Directions for this task: Produce a faithful copy of every record below, without the pictures.
**** Dataset ****
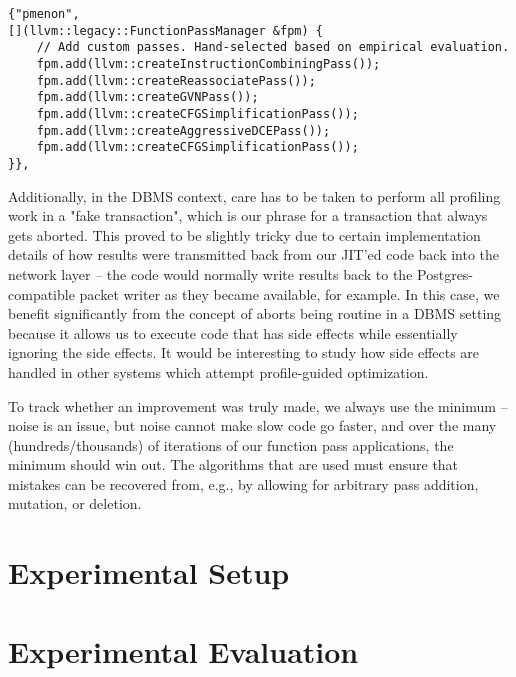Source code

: \documentclass{vldb}
\begin{document}
\begin{lstlisting}
{"pmenon",
[](llvm::legacy::FunctionPassManager &fpm) {
    // Add custom passes. Hand-selected based on empirical evaluation.
    fpm.add(llvm::createInstructionCombiningPass());
    fpm.add(llvm::createReassociatePass());
    fpm.add(llvm::createGVNPass());
    fpm.add(llvm::createCFGSimplificationPass());
    fpm.add(llvm::createAggressiveDCEPass());
    fpm.add(llvm::createCFGSimplificationPass());
}}, 
\end{lstlisting}

Additionally, in the DBMS context, care has to be taken to perform all profiling work in a "fake transaction", which is our phrase for a transaction that always gets aborted. This proved to be slightly tricky due to certain implementation details of how results were transmitted back from our JIT'ed code back into the network layer -- the code would normally write results back to the Postgres-compatible packet writer as they became available, for example. In this case, we benefit significantly from the concept of aborts being routine in a DBMS setting because it allows us to execute code that has side effects while essentially ignoring the side effects. It would be interesting to study how side effects are handled in other systems which attempt profile-guided optimization.

To track whether an improvement was truly made, we always use the minimum -- noise is an issue, but noise cannot make slow code go faster, and over the many (hundreds/thousands) of iterations of our function pass applications, the minimum should win out. The algorithms that are used must ensure that mistakes can be recovered from, e.g., by allowing for arbitrary pass addition, mutation, or deletion.


\section{Experimental Setup}


\section{Experimental Evaluation}
\end{document}
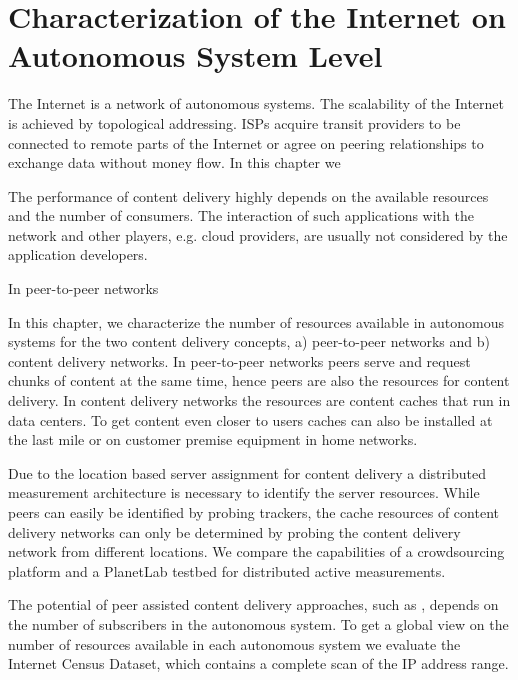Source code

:\chapter{Characterization of the Internet on Autonomous System Level}\label{chap:aslevel}

The Internet is a network of autonomous systems.
The scalability of the Internet is achieved by topological addressing.
ISPs acquire transit providers to be connected to remote parts of the Internet or agree on peering relationships to exchange data without money flow.
In this chapter we

The performance of content delivery highly depends on the available resources and the number of consumers.
The interaction of such applications with the network and other players, e.g. cloud providers, are usually not considered by the application developers.

In peer-to-peer networks

In this chapter, we characterize the number of resources available in autonomous systems for the two content delivery concepts, a) peer-to-peer networks and b) content delivery networks.
In peer-to-peer networks peers serve and request chunks of content at the same time, hence peers are also the resources for content delivery.
In content delivery networks the resources are content caches that run in data centers. To get content even closer to users caches can also be installed at the last mile or on customer premise equipment in home networks.

Due to the location based server assignment for content delivery a distributed measurement architecture is necessary to identify the server resources.
While peers can easily be identified by probing trackers, the cache resources of content delivery networks can only be determined by probing the content delivery network from different locations.
We compare the capabilities of a crowdsourcing platform and a PlanetLab testbed for distributed active measurements.

The potential of peer assisted content delivery approaches, such as \cite{HORST}, depends on the number of subscribers in the autonomous system.
To get a global view on the number of resources available in each autonomous system we evaluate the Internet Census Dataset, which contains a complete scan of the IP address range.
****
Task answer:
Source code

: \documentclass{vldb}
\begin{document}
\begin{lstlisting}
{"pmenon",
[](llvm::legacy::FunctionPassManager &fpm) {
    // Add custom passes. Hand-selected based on empirical evaluation.
    fpm.add(llvm::createInstructionCombiningPass());
    fpm.add(llvm::createReassociatePass());
    fpm.add(llvm::createGVNPass());
    fpm.add(llvm::createCFGSimplificationPass());
    fpm.add(llvm::createAggressiveDCEPass());
    fpm.add(llvm::createCFGSimplificationPass());
}}, 
\end{lstlisting}

Additionally, in the DBMS context, care has to be taken to perform all profiling work in a "fake transaction", which is our phrase for a transaction that always gets aborted. This proved to be slightly tricky due to certain implementation details of how results were transmitted back from our JIT'ed code back into the network layer -- the code would normally write results back to the Postgres-compatible packet writer as they became available, for example. In this case, we benefit significantly from the concept of aborts being routine in a DBMS setting because it allows us to execute code that has side effects while essentially ignoring the side effects. It would be interesting to study how side effects are handled in other systems which attempt profile-guided optimization.

To track whether an improvement was truly made, we always use the minimum -- noise is an issue, but noise cannot make slow code go faster, and over the many (hundreds/thousands) of iterations of our function pass applications, the minimum should win out. The algorithms that are used must ensure that mistakes can be recovered from, e.g., by allowing for arbitrary pass addition, mutation, or deletion.


\section{Experimental Setup}


\section{Experimental Evaluation}
\end{document}
Source code

:\chapter{Characterization of the Internet on Autonomous System Level}\label{chap:aslevel}

The Internet is a network of autonomous systems.
The scalability of the Internet is achieved by topological addressing.
ISPs acquire transit providers to be connected to remote parts of the Internet or agree on peering relationships to exchange data without money flow.
In this chapter we

The performance of content delivery highly depends on the available resources and the number of consumers.
The interaction of such applications with the network and other players, e.g. cloud providers, are usually not considered by the application developers.

In peer-to-peer networks

In this chapter, we characterize the number of resources available in autonomous systems for the two content delivery concepts, a) peer-to-peer networks and b) content delivery networks.
In peer-to-peer networks peers serve and request chunks of content at the same time, hence peers are also the resources for content delivery.
In content delivery networks the resources are content caches that run in data centers. To get content even closer to users caches can also be installed at the last mile or on customer premise equipment in home networks.

Due to the location based server assignment for content delivery a distributed measurement architecture is necessary to identify the server resources.
While peers can easily be identified by probing trackers, the cache resources of content delivery networks can only be determined by probing the content delivery network from different locations.
We compare the capabilities of a crowdsourcing platform and a PlanetLab testbed for distributed active measurements.

The potential of peer assisted content delivery approaches, such as \cite{HORST}, depends on the number of subscribers in the autonomous system.
To get a global view on the number of resources available in each autonomous system we evaluate the Internet Census Dataset, which contains a complete scan of the IP address range.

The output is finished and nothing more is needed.